BEGIN Material to process

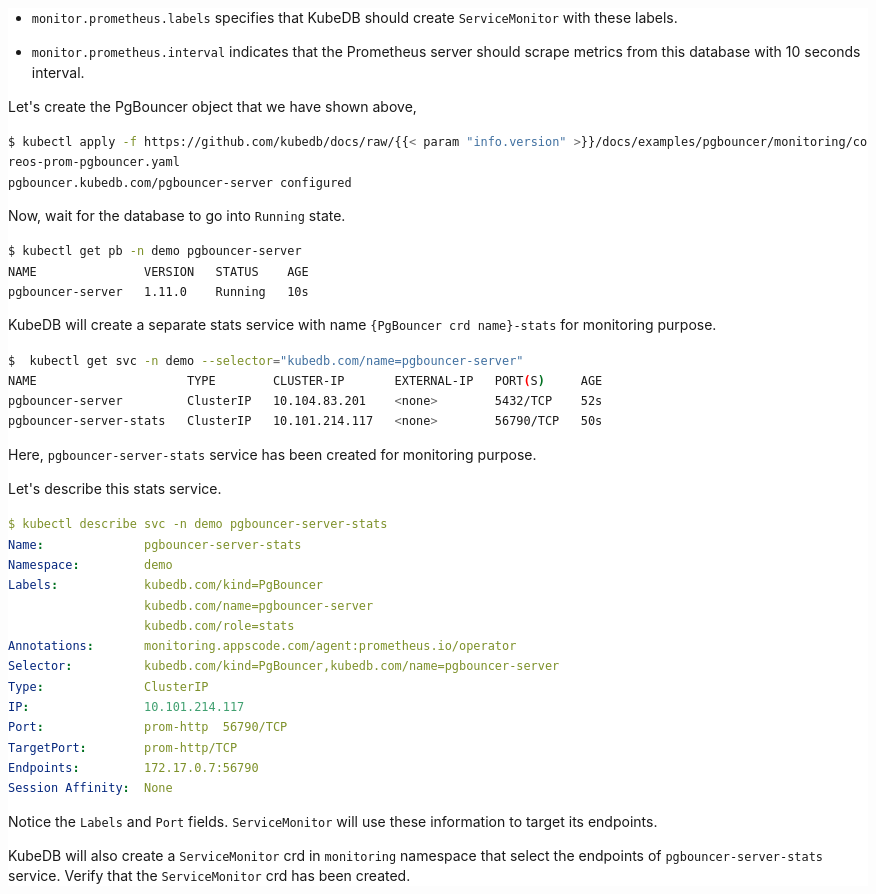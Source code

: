 - `monitor.prometheus.labels` specifies that KubeDB should create `ServiceMonitor` with these labels.

- `monitor.prometheus.interval` indicates that the Prometheus server should scrape metrics from this database with 10 seconds interval.

Let's create the PgBouncer object that we have shown above,

```bash
$ kubectl apply -f https://github.com/kubedb/docs/raw/{{< param "info.version" >}}/docs/examples/pgbouncer/monitoring/coreos-prom-pgbouncer.yaml
pgbouncer.kubedb.com/pgbouncer-server configured
```

Now, wait for the database to go into `Running` state.

```bash
$ kubectl get pb -n demo pgbouncer-server
NAME               VERSION   STATUS    AGE
pgbouncer-server   1.11.0    Running   10s
```

KubeDB will create a separate stats service with name `{PgBouncer crd name}-stats` for monitoring purpose.

```bash
$  kubectl get svc -n demo --selector="kubedb.com/name=pgbouncer-server"
NAME                     TYPE        CLUSTER-IP       EXTERNAL-IP   PORT(S)     AGE
pgbouncer-server         ClusterIP   10.104.83.201    <none>        5432/TCP    52s
pgbouncer-server-stats   ClusterIP   10.101.214.117   <none>        56790/TCP   50s
```

Here, `pgbouncer-server-stats` service has been created for monitoring purpose.

Let's describe this stats service.

```yaml
$ kubectl describe svc -n demo pgbouncer-server-stats
Name:              pgbouncer-server-stats
Namespace:         demo
Labels:            kubedb.com/kind=PgBouncer
                   kubedb.com/name=pgbouncer-server
                   kubedb.com/role=stats
Annotations:       monitoring.appscode.com/agent:prometheus.io/operator
Selector:          kubedb.com/kind=PgBouncer,kubedb.com/name=pgbouncer-server
Type:              ClusterIP
IP:                10.101.214.117
Port:              prom-http  56790/TCP
TargetPort:        prom-http/TCP
Endpoints:         172.17.0.7:56790
Session Affinity:  None
```

Notice the `Labels` and `Port` fields. `ServiceMonitor` will use these information to target its endpoints.

KubeDB will also create a `ServiceMonitor` crd in `monitoring` namespace that select the endpoints of `pgbouncer-server-stats` service. Verify that the `ServiceMonitor` crd has been created.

END Material to process

Work order: When a line in the records above contains the word "purpose", copy it.

Response below:
KubeDB will create a separate stats service with name `{PgBouncer crd name}-stats` for monitoring purpose.
Here, `pgbouncer-server-stats` service has been created for monitoring purpose.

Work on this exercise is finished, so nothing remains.